Saved entries:
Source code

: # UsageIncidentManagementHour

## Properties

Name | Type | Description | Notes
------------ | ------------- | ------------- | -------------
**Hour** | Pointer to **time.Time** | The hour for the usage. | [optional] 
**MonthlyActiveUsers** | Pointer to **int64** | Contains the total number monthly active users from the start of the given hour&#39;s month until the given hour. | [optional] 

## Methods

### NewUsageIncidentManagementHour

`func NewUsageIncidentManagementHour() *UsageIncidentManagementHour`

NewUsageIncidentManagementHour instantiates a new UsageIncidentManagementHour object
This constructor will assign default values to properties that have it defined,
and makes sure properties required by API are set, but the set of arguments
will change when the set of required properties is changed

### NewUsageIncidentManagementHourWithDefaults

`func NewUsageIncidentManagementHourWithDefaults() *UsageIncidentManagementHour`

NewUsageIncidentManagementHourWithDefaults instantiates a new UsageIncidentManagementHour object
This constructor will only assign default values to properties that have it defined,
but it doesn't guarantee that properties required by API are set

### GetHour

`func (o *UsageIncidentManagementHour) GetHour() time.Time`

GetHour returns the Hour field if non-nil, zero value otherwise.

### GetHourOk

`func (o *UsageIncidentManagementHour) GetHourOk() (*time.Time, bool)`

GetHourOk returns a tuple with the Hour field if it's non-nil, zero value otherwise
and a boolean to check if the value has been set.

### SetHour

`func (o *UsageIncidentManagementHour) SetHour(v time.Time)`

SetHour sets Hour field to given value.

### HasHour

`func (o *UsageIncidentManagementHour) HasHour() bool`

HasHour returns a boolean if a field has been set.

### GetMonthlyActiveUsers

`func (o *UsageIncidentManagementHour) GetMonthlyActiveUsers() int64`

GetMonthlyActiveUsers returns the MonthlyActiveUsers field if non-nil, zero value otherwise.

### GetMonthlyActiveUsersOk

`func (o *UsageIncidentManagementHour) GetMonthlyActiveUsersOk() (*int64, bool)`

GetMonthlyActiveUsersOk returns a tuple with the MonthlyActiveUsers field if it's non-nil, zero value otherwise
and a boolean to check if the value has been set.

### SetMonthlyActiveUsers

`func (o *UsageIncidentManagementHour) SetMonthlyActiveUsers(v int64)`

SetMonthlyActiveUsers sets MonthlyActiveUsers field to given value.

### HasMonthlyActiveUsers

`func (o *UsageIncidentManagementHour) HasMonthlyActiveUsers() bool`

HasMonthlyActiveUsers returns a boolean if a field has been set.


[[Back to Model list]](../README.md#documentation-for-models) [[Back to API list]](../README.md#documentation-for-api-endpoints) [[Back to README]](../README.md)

* **To do**
In full and word for word, repeat the records.

* **Solution to this exercise**
Source code

: # UsageIncidentManagementHour

## Properties

Name | Type | Description | Notes
------------ | ------------- | ------------- | -------------
**Hour** | Pointer to **time.Time** | The hour for the usage. | [optional] 
**MonthlyActiveUsers** | Pointer to **int64** | Contains the total number monthly active users from the start of the given hour&#39;s month until the given hour. | [optional] 

## Methods

### NewUsageIncidentManagementHour

`func NewUsageIncidentManagementHour() *UsageIncidentManagementHour`

NewUsageIncidentManagementHour instantiates a new UsageIncidentManagementHour object
This constructor will assign default values to properties that have it defined,
and makes sure properties required by API are set, but the set of arguments
will change when the set of required properties is changed

### NewUsageIncidentManagementHourWithDefaults

`func NewUsageIncidentManagementHourWithDefaults() *UsageIncidentManagementHour`

NewUsageIncidentManagementHourWithDefaults instantiates a new UsageIncidentManagementHour object
This constructor will only assign default values to properties that have it defined,
but it doesn't guarantee that properties required by API are set

### GetHour

`func (o *UsageIncidentManagementHour) GetHour() time.Time`

GetHour returns the Hour field if non-nil, zero value otherwise.

### GetHourOk

`func (o *UsageIncidentManagementHour) GetHourOk() (*time.Time, bool)`

GetHourOk returns a tuple with the Hour field if it's non-nil, zero value otherwise
and a boolean to check if the value has been set.

### SetHour

`func (o *UsageIncidentManagementHour) SetHour(v time.Time)`

SetHour sets Hour field to given value.

### HasHour

`func (o *UsageIncidentManagementHour) HasHour() bool`

HasHour returns a boolean if a field has been set.

### GetMonthlyActiveUsers

`func (o *UsageIncidentManagementHour) GetMonthlyActiveUsers() int64`

GetMonthlyActiveUsers returns the MonthlyActiveUsers field if non-nil, zero value otherwise.

### GetMonthlyActiveUsersOk

`func (o *UsageIncidentManagementHour) GetMonthlyActiveUsersOk() (*int64, bool)`

GetMonthlyActiveUsersOk returns a tuple with the MonthlyActiveUsers field if it's non-nil, zero value otherwise
and a boolean to check if the value has been set.

### SetMonthlyActiveUsers

`func (o *UsageIncidentManagementHour) SetMonthlyActiveUsers(v int64)`

SetMonthlyActiveUsers sets MonthlyActiveUsers field to given value.

### HasMonthlyActiveUsers

`func (o *UsageIncidentManagementHour) HasMonthlyActiveUsers() bool`

HasMonthlyActiveUsers returns a boolean if a field has been set.


[[Back to Model list]](../README.md#documentation-for-models) [[Back to API list]](../README.md#documentation-for-api-endpoints) [[Back to README]](../README.md)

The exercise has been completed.